## WHAT TO DO
Give the number of lines in the records that include the word "Control", and nothing besides.

## DATA
::::::::::

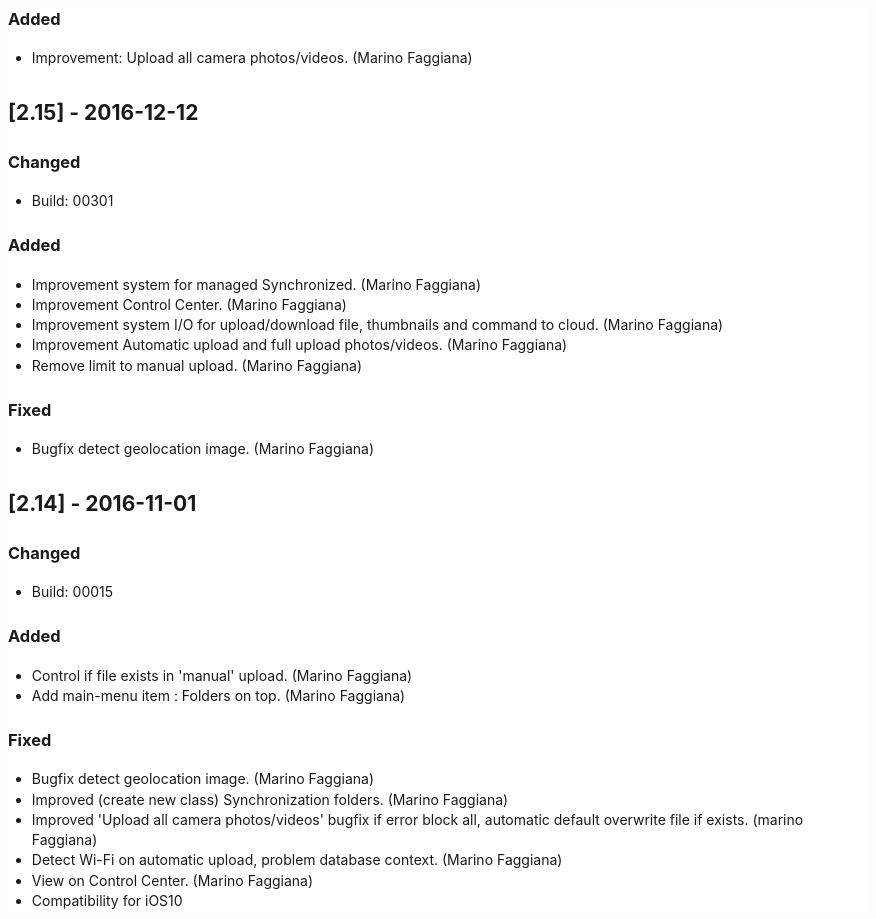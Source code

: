 ### Added
- Improvement: Upload all camera photos/videos. (Marino Faggiana)

## [2.15] - 2016-12-12
### Changed 
- Build: 00301

### Added
- Improvement system for managed Synchronized. (Marino Faggiana)
- Improvement Control Center. (Marino Faggiana)
- Improvement system I/O for upload/download file, thumbnails and command to cloud. (Marino Faggiana)
- Improvement Automatic upload and full upload photos/videos. (Marino Faggiana)
- Remove limit to manual  upload. (Marino Faggiana)

### Fixed
- Bugfix detect geolocation image. (Marino Faggiana)

## [2.14] - 2016-11-01
### Changed 
- Build: 00015

### Added
- Control if file exists in 'manual' upload. (Marino Faggiana)
- Add main-menu item : Folders on top.  (Marino Faggiana)

### Fixed
- Bugfix detect geolocation image. (Marino Faggiana)
- Improved (create new class) Synchronization folders. (Marino Faggiana)
- Improved 'Upload all camera photos/videos' bugfix if error block all, automatic default overwrite file if exists. (marino Faggiana)
- Detect Wi-Fi on automatic upload, problem database context. (Marino Faggiana)
- View on Control Center. (Marino Faggiana)
- Compatibility for iOS10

::::::::::

## SOLUTION TO THE EXERCISE
3